The bike life balance

I haven't written a blog for some time. This is perhaps because I was too busy, felt I had little on which to comment and rarely discussed racing beyond the realms of immediate family and friends. Although recently I've realised this is because I became disillusioned and stagnant with the hobby. My first season with Champion Systems/Maxgear began with excitement, hunger and a passion to race everything I could enter. At first this was fantastic. I loved racing crits in March at Tameside and Salt Ayre. I enjoyed a period of time trialling in April including Buxton Mountain TT, BUCS 3-up 50km TT and BUCS 25 mile TT. Following this came the Junior National Road Race in South Wales that I entered in support of Eve, our junior rider. It was fantastic and the first time I've ever hung on to a bunch of riders at that level. It was such a beautiful day and I truly ruined myself. Early May brought Banbury Star road race – the favourite, not because I was anywhere near where I wanted to be, but because it was simply epic. We finished covered in mud, completely empty.

Then a rather turbulent, frustrating time began. I had my final year Uni exams, worked too many days at Edinburgh Bicycle Cooperative and unknowingly became fatigued in both body and mind. I thought I'd be fine to go back to training in the aftermath of University. I was definitely not. As I commuted 1 ½ hours on the bike each way to work, most training took place alone. Suddenly most of the support I'd previously enjoyed at races was missing. Eve and Melissa were bogged down with A levels, Lauren was on placement, Hayley lived quite some distance away and Nicola needed time out herself at this stage in the season. I hadn't realised quite how important their presence had been. Sounds like a list of excuses right? That's not what I'm trying to get at. I just think, as many people do, I tried to come back too soon and made the mistake of heading down the motorway in search of races on my own. As a relative beginner, I somehow found the logistics far more stressful than actually racing, and when it came to the race – I did exactly what I'd been training to do; only kept up with myself.

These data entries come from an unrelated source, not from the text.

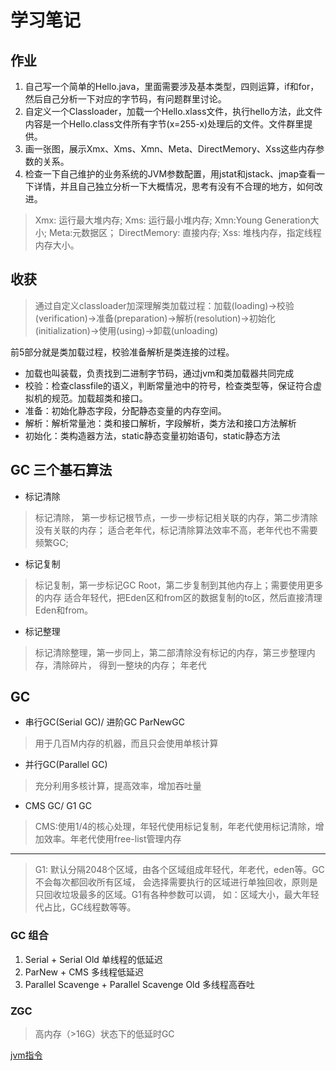 # 学习笔记


## 作业
1. 自己写一个简单的Hello.java，里面需要涉及基本类型，四则运算，if和for，然后自己分析一下对应的字节码，有问题群里讨论。
2. 自定义一个Classloader，加载一个Hello.xlass文件，执行hello方法，此文件内容是一个Hello.class文件所有字节(x=255-x)处理后的文件。文件群里提供。
3. 画一张图，展示Xmx、Xms、Xmn、Meta、DirectMemory、Xss这些内存参数的关系。
4. 检查一下自己维护的业务系统的JVM参数配置，用jstat和jstack、jmap查看一下详情，并且自己独立分析一下大概情况，思考有没有不合理的地方，如何改进。
 
> Xmx: 运行最大堆内存; Xms: 运行最小堆内存; Xmn:Young Generation大小; Meta:元数据区； DirectMemory: 直接内存; Xss: 堆栈内存，指定线程内存大小。

## 收获
> 通过自定义classloader加深理解类加载过程：加载(loading)->校验(verification)->准备(preparation)->解析(resolution)->初始化(initialization)->使用(using)->卸载(unloading)

前5部分就是类加载过程，校验准备解析是类连接的过程。
- 加载也叫装载，负责找到二进制字节码，通过jvm和类加载器共同完成
- 校验：检查classfile的语义，判断常量池中的符号，检查类型等，保证符合虚拟机的规范。加载超类和接口。
- 准备：初始化静态字段，分配静态变量的内存空间。
- 解析：解析常量池：类和接口解析，字段解析，类方法和接口方法解析
- 初始化：类构造器方法，static静态变量初始语句，static静态方法

## GC 三个基石算法
- 标记清除
> 标记清除， 第一步标记根节点，一步一步标记相关联的内存，第二步清除没有关联的内存；
> 适合老年代，标记清除算法效率不高，老年代也不需要频繁GC;
- 标记复制
> 标记复制，第一步标记GC Root，第二步复制到其他内存上；需要使用更多的内存
> 适合年轻代，把Eden区和from区的数据复制的to区，然后直接清理Eden和from。
- 标记整理
> 标记清除整理，第一步同上，第二部清除没有标记的内存，第三步整理内存，清除碎片，
> 得到一整块的内存；
> 年老代
## GC
- 串行GC(Serial GC)/ 进阶GC ParNewGC
> 用于几百M内存的机器，而且只会使用单核计算
- 并行GC(Parallel GC)
> 充分利用多核计算，提高效率，增加吞吐量
- CMS GC/ G1 GC
> CMS:使用1/4的核心处理，年轻代使用标记复制，年老代使用标记清除，增加效率。年老代使用free-list管理内存
---
> G1: 默认分隔2048个区域，由各个区域组成年轻代，年老代，eden等。GC不会每次都回收所有区域，
> 会选择需要执行的区域进行单独回收，原则是只回收垃圾最多的区域。G1有各种参数可以调，
> 如：区域大小，最大年轻代占比，GC线程数等等。
### GC 组合
1. Serial + Serial Old 单线程的低延迟
2. ParNew + CMS 多线程低延迟
3. Parallel Scavenge + Parallel Scavenge Old 多线程高吞吐
### ZGC
> 高内存（>16G）状态下的低延时GC  

[jvm指令](https://docs.oracle.com/javase/specs/jvms/se7/html/jvms-4.html) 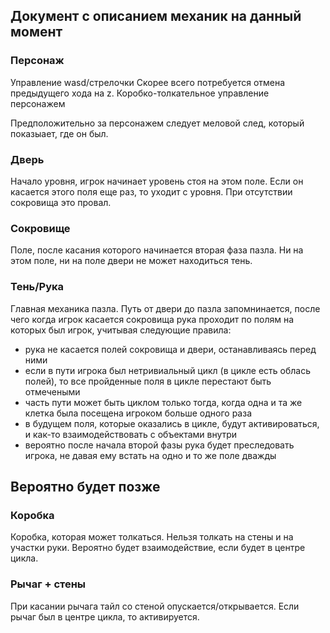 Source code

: ## Документ с описанием механик на данный момент

### Персонаж 

Управление wasd/стрелочки
Скорее всего потребуется отмена предыдущего хода на z.
Коробко-толкательное управление персонажем

Предположительно за персонажем следует меловой след, который показыает, где он был.


### Дверь

Начало уровня, игрок начинает уровень стоя на этом поле.
Если он касается этого поля еще раз, то уходит с уровня.
При отсутствии сокровища это провал. 

### Сокровище

Поле, после касания которого начинается вторая фаза пазла.
Ни на этом поле, ни на поле двери не может находиться тень.

### Тень/Рука

Главная механика пазла.
Путь от двери до пазла запомнинается, после чего когда игрок касается сокровища
рука проходит по полям на которых был игрок, учитывая следующие правила:

- рука не касается полей сокровища и двери, останавливаясь перед ними
- если в пути игрока был нетривиальный цикл (в цикле есть облась полей), то 
    все пройденные поля в цикле перестают быть отмечеными
- часть пути может быть циклом только тогда, когда одна и та же клетка была
    посещена игроком больше одного раза
- в будущем поля, которые оказались в цикле, будут активироваться, и как-то взаимодействовать
    с объектами внутри
- вероятно после начала второй фазы рука будет преследовать игрока, не давая ему встать на 
    одно и то же поле дважды


## Вероятно будет позже

### Коробка

Коробка, которая может толкаться. Нельзя толкать на стены и на участки руки.
Вероятно будет взаимодействие, если будет в центре цикла.

### Рычаг + стены

При касании рычага тайл со стеной опускается/открывается.
Если рычаг был в центре цикла, то активируется.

This year I intend to learn from the mistakes of last. I do ride alone occasionally, because I'm perfectly happy with only myself and the Peak District for company. Some moan about the boredom of long winter miles – this I cannot fathom. Though most riding is now done with the team and any Manchester cyclists who are willing :) Or through futile attempts to remain upright on the mountain bike, with new team member Jo Blakeley and housemate Lizzie Waterhouse (BikeTreks RT). I'm really excited about next season and am focused on specific goals for both myself and the team. I feel, as many do, that other stresses disrupted last season. Of course exams came first, and I was ready to take the time off the bike. It was the mental fatigue I was unprepared for and only when September came did I feel at one with my bicycle again.

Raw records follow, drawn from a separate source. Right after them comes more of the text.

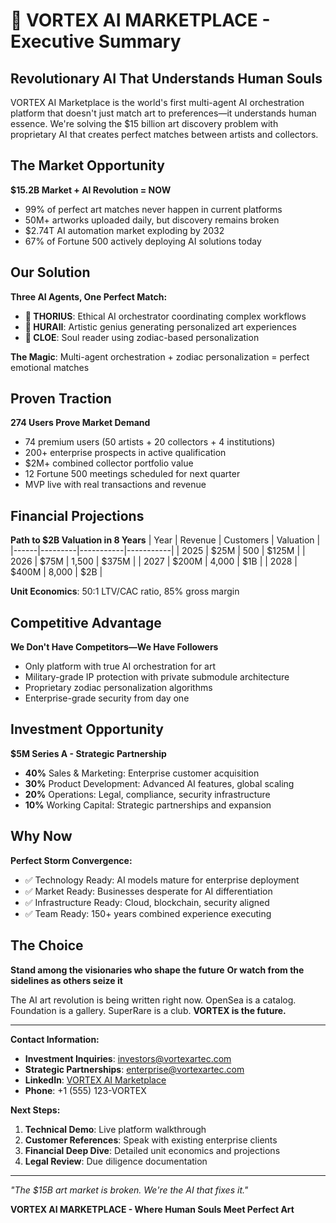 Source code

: # 🚀 VORTEX AI MARKETPLACE - Executive Summary

## **Revolutionary AI That Understands Human Souls**

VORTEX AI Marketplace is the world's first multi-agent AI orchestration platform that doesn't just match art to preferences—it understands human essence. We're solving the $15 billion art discovery problem with proprietary AI that creates perfect matches between artists and collectors.

## **The Market Opportunity**

**$15.2B Market + AI Revolution = NOW**
- 99% of perfect art matches never happen in current platforms
- 50M+ artworks uploaded daily, but discovery remains broken
- $2.74T AI automation market exploding by 2032
- 67% of Fortune 500 actively deploying AI solutions today

## **Our Solution**

**Three AI Agents, One Perfect Match:**
- **🧠 THORIUS**: Ethical AI orchestrator coordinating complex workflows
- **🎨 HURAII**: Artistic genius generating personalized art experiences  
- **🔮 CLOE**: Soul reader using zodiac-based personalization

**The Magic**: Multi-agent orchestration + zodiac personalization = perfect emotional matches

## **Proven Traction**

**274 Users Prove Market Demand**
- 74 premium users (50 artists + 20 collectors + 4 institutions)
- 200+ enterprise prospects in active qualification
- $2M+ combined collector portfolio value
- 12 Fortune 500 meetings scheduled for next quarter
- MVP live with real transactions and revenue

## **Financial Projections**

**Path to $2B Valuation in 8 Years**
| Year | Revenue | Customers | Valuation |
|------|---------|-----------|-----------|
| 2025 | $25M | 500 | $125M |
| 2026 | $75M | 1,500 | $375M |
| 2027 | $200M | 4,000 | $1B |
| 2028 | $400M | 8,000 | $2B |

**Unit Economics**: 50:1 LTV/CAC ratio, 85% gross margin

## **Competitive Advantage**

**We Don't Have Competitors—We Have Followers**
- Only platform with true AI orchestration for art
- Military-grade IP protection with private submodule architecture
- Proprietary zodiac personalization algorithms
- Enterprise-grade security from day one

## **Investment Opportunity**

**$5M Series A - Strategic Partnership**
- **40%** Sales & Marketing: Enterprise customer acquisition
- **30%** Product Development: Advanced AI features, global scaling
- **20%** Operations: Legal, compliance, security infrastructure
- **10%** Working Capital: Strategic partnerships and expansion

## **Why Now**

**Perfect Storm Convergence:**
- ✅ Technology Ready: AI models mature for enterprise deployment
- ✅ Market Ready: Businesses desperate for AI differentiation
- ✅ Infrastructure Ready: Cloud, blockchain, security aligned
- ✅ Team Ready: 150+ years combined experience executing

## **The Choice**

**Stand among the visionaries who shape the future**
**Or watch from the sidelines as others seize it**

The AI art revolution is being written right now. OpenSea is a catalog. Foundation is a gallery. SuperRare is a club. **VORTEX is the future.**

---

**Contact Information:**
- **Investment Inquiries**: investors@vortexartec.com
- **Strategic Partnerships**: enterprise@vortexartec.com
- **LinkedIn**: [VORTEX AI Marketplace](https://linkedin.com/company/vortex-ai)
- **Phone**: +1 (555) 123-VORTEX

**Next Steps:**
1. **Technical Demo**: Live platform walkthrough
2. **Customer References**: Speak with existing enterprise clients
3. **Financial Deep Dive**: Detailed unit economics and projections
4. **Legal Review**: Due diligence documentation

---

*"The $15B art market is broken. We're the AI that fixes it."*

**VORTEX AI MARKETPLACE - Where Human Souls Meet Perfect Art**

It's currently 2 degrees outside...I'm about to wrap up and step out for a short potter with 'Brian' – the bicycle who knows me best.

Good bye for now, Frankie x

1 comment:

  1. Frankie

    I think this blog is entry is fantastic - a candid and honest look at your season last year. It is obvious you have taken an objective look at what happened - good and not so good - and recognised what makes you happy in cycling and how you want to improve this racing year.

    I wish you all the best!

    written and submitted by Steph on Ian's email.